The cast in Friday’s opening night performance of Romance en Route, the 92nd Waa-Mu show directed by Johanna McKenzie Miller, played their hearts out to a loud crowd in Cahn Auditorium, 600 Emerson St. The show is frothy and filled with strong singers and actors who commit to their roles, even if the plot’s credulity is stretched at times to the point of almost snapping. But what’s a good romantic comedy if every story line isn’t destined to have a happy ending?
“[At] its heart, Romance en Route, is a story about being brave,” Miller writes in the show’s QR code notes. She could also be referring to the creative process behind Waa-Mu. This completely original show takes a full year and nearly 150 undergraduate students to pull off, with a multitude of tasks both behind and in front of the curtain. The fact that Waa-Mu exists every single year is a feat in itself.
But falling in love, and working to stay in love, are acts of bravery, too.

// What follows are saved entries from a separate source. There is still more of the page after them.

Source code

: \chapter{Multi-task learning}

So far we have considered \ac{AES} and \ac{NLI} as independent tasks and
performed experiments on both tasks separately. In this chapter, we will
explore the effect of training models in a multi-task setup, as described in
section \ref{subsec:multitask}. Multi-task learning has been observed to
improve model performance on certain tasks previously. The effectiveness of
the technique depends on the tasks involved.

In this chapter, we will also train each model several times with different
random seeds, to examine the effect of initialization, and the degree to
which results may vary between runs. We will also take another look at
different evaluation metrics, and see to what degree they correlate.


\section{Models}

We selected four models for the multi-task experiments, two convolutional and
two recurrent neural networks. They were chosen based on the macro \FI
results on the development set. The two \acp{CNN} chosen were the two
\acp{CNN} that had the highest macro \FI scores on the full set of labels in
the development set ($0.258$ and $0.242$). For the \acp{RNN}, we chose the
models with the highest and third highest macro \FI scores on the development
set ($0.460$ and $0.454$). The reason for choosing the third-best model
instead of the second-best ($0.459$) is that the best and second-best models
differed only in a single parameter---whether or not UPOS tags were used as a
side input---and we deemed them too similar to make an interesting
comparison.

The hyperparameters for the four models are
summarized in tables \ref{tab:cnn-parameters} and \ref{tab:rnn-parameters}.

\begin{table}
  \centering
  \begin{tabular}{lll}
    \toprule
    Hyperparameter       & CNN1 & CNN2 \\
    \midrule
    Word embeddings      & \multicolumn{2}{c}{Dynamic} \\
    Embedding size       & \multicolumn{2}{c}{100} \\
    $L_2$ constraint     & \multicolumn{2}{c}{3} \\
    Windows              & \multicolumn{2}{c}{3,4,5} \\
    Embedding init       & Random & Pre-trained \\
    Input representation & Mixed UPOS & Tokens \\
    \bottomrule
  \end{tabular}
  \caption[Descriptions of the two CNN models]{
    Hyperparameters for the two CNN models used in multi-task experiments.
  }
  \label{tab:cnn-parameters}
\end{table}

Much of Romance en Route is about being brave: sticking up for yourself, even if it means leaving someone you once loved or still love, or taking a chance on a new experience and going outside your comfort zone. There are many ways to be brave, as these six characters soon learn.
The play opens in a waiting area at Air France in the international terminal at Chicago O’Hare. Two twentysomethings – Eve (Anna Rosenthal, a terrific performer with a powerhouse voice) and Xander (Oliver Tam, so earnest) – board the same plane. Both are en route to meet up with significant others whom they haven’t seen for months. A handsome flight attendant, Tristan (Matheus Barbee, a dynamic performer), is intrusive and meddlesome in a cute, matchmaking sort of way.

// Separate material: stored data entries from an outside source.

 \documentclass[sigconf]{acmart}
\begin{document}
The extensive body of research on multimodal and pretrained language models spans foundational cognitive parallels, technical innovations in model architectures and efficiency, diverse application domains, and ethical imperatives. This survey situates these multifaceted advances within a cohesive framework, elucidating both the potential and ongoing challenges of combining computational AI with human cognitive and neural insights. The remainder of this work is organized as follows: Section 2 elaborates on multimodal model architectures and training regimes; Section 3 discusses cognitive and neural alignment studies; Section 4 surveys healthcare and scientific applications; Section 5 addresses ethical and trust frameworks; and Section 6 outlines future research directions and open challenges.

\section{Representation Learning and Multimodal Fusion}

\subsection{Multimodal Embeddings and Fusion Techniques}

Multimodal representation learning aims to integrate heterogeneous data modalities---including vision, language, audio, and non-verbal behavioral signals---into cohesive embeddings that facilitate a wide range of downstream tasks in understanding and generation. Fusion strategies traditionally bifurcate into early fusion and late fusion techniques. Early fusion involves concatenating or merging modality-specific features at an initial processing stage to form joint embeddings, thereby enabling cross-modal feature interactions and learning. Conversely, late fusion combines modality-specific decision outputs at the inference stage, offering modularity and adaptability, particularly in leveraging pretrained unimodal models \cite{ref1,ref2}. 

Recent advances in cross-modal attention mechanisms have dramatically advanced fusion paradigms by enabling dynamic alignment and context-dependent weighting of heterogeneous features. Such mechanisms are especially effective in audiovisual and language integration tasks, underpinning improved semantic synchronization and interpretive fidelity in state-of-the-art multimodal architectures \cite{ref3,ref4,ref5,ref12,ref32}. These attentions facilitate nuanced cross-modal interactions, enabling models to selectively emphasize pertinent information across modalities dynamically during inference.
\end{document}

In Paris, unbeknownst to Eve and Xander, their significant others – Lexi (Sophie Liu David, another terrific singer) and Jenna (Sami DeVries, a dynamo) – are colleagues and competitors in the midst of a stressful project that’s due in two days. They work in a creative field and kowtow to their boss, a pompous jerk played to perfection by Becker Spear. Jenna, Xander’s beau, accuses Lexi of deliberately trying to sabotage her chances for promotion by deleting her name from an important document, a charge Lexi denies.

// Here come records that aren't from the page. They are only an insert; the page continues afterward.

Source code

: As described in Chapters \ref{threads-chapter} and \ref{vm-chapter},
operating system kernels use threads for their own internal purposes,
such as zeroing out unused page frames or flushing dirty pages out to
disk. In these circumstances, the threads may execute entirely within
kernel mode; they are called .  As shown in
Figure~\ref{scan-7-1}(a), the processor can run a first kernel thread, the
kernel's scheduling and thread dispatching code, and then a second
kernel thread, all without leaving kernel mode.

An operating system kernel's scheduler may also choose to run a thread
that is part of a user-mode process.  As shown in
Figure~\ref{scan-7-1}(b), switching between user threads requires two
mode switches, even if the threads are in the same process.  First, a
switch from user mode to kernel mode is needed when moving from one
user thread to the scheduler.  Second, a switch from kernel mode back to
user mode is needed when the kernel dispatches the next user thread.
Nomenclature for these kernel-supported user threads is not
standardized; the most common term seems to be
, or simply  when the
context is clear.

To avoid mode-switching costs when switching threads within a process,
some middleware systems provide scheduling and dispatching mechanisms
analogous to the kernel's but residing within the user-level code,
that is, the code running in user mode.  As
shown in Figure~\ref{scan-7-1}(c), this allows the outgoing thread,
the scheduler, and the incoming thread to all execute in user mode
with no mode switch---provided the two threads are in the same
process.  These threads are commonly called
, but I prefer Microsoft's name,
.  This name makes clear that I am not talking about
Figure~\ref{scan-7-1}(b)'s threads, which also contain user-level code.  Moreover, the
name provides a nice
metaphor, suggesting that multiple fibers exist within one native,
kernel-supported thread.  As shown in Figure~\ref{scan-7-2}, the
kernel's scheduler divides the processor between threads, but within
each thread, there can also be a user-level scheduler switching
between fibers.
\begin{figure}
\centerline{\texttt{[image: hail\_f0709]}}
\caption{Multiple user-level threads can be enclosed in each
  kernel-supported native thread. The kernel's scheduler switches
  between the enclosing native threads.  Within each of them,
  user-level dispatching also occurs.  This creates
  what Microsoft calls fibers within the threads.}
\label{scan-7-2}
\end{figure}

Jenna’s character has a lot of rough edges, especially compared to Lexi’s polished persona. How these two people who can barely stomach each other are supposed to work closely together on this major project is the first of several plot points that seem awfully thin. DeVries was totally winsome as young Jane Goodall in Me… Jane at the Josephine Louise Theater last fall. She plays her part in this production to the hilt, so much so that she is almost unlikeable. (Thank goodness, her character comes around by the play’s end.)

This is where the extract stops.